The destroyer and two support ships are close to Lebanon but out of visual range of the coast, Pentagon officials said. Another six vessels, led by the amphibious assault ship USS Nassau, are close to Italy and steaming toward the other three, the officials said.
U.S. Navy ships move closer to Lebanon

Why is this odd?

Because the U.S. is sending empty ships.

The USS Nassau is leading an Expeditionary Strike Group (ESG) consisting of an amphibious assault ship (Nassau itself), two amphibious dock ships and some cruisers for ass covering. An ESG usually carries a Marine Expeditionary Unit (MEU) consisting of some 2,200 Marines and their material. It deploys these towards land and supports their fighting. The Marines operate their helicopters and vertical take off Harrier planes from Nassau’s large flight deck

But as Navy Times reported on February 4 and on February 22, the Nassau Group left for its current mission without its Marines and their material.

That material is already on the way to Afghanistan and the Marines will follow next week or so.

So the Navy is sending big, hulky and vulnerable assault and landing ships towards Lebanon without the troops and most of the air assets that would eventually be needed for an evacuation operation or the like.

Why do this?

There is currently some huffing and puffing between Syria and Saudi Arabia over the election of a new Lebanese president and the upcoming Arab summit in Damascus that might be related to this. So is this U.S. trying gun-boat diplomacy to put pressure on the Syrian government? I find it unlikely that Assad will be impressed.

The U.S. ships could also be helpful when Israel again occupies the Gaza strip and commits the genozide it deputy defense minister just threatened. A full blown attack on Gaza could provoke a response by Hizbullah with new attacks on Israel’s north. But how could the U.S. ships help Israel in Lebanon without any troops to put on the ground?

Nothing of this makes much sense to me.

March 1st, 2008, 10:00 pm

 

AnotherIsraeliGuy said:

It all makes sense.
There is no need for the 2,200 marines. The space can be used to evacuate Americans and others from Lebanon. The Nassua will be used to supply and support Lebanese fighting in a civil war if that unlikely scenario materializes. What are important are the cruise missiles on the Cole.

March 1st, 2008, 10:13 pm

 

norman said:

Aoussamaa,

Things are not doing well , we should remember that the US moved Three aircraft carriers to the Gulf and now they are moving to the Lebanese shores , Israel is attacking Gaza , and I think the Killing of Mugneia was to decapitate Hezbollah military wing , I think the Plan is to Attack Iran , Gaza , Hezbollah and Syria in the next few weeks , President Bush will not leave the Nuclear stand off with Iran to the next administration ,
I think all these moves mount to a war posture .
The US continue to think that Syria should surrender , Syria will probably reevaluate it’s help to the US in Iraq , as a busy US in Iraq will not be able to attack Syria.

By the way look at Ford Prefect note from last post , he had a very good piece .

March 1st, 2008, 10:47 pm

 

ausamaa said:

Maybe so, but what would the US gain when Syria chooses Confrontation rather than a Surrender?
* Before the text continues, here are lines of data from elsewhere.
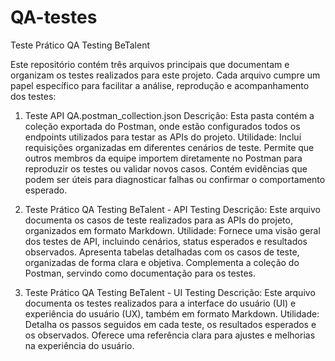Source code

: # QA-testes
Teste Prático QA Testing BeTalent

Este repositório contém três arquivos principais que documentam e organizam os testes realizados para este projeto. Cada arquivo cumpre um papel específico para facilitar a análise, reprodução e acompanhamento dos testes:

1. Teste API QA.postman_collection.json
Descrição:
Esta pasta contém a coleção exportada do Postman, onde estão configurados todos os endpoints utilizados para testar as APIs do projeto.
Utilidade:
Inclui requisições organizadas em diferentes cenários de teste.
Permite que outros membros da equipe importem diretamente no Postman para reproduzir os testes ou validar novos casos.
Contém evidências que podem ser úteis para diagnosticar falhas ou confirmar o comportamento esperado.

2. Teste Prático QA Testing BeTalent - API Testing
Descrição:
Este arquivo documenta os casos de teste realizados para as APIs do projeto, organizados em formato Markdown.
Utilidade:
Fornece uma visão geral dos testes de API, incluindo cenários, status esperados e resultados observados.
Apresenta tabelas detalhadas com os casos de teste, organizadas de forma clara e objetiva.
Complementa a coleção do Postman, servindo como documentação para os testes.

3. Teste Prático QA Testing BeTalent - UI Testing
Descrição:
Este arquivo documenta os testes realizados para a interface do usuário (UI) e experiência do usuário (UX), também em formato Markdown.
Utilidade:
Detalha os passos seguidos em cada teste, os resultados esperados e os observados.
Oferece uma referência clara para ajustes e melhorias na experiência do usuário.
Can they risk this option? And why would the US do anything by itself, isnt this Israel’s role? Is the Pentagon ready for another serious involvement? Is Israel ready for such an involvment?

March 2nd, 2008, 3:39 am

 

GG said:

Isn’t the state supposed to hold “…these ridiculous politicians to account, no matter what side they’re on.”? If you’re relying on a presenter on LBC, then you need to start questioning your standards. Or perhaps you really believe that “ridiculous politicians” only exist within the opposition and they should be held to account because those who hijacked the state in 2005 are doing a damn good job.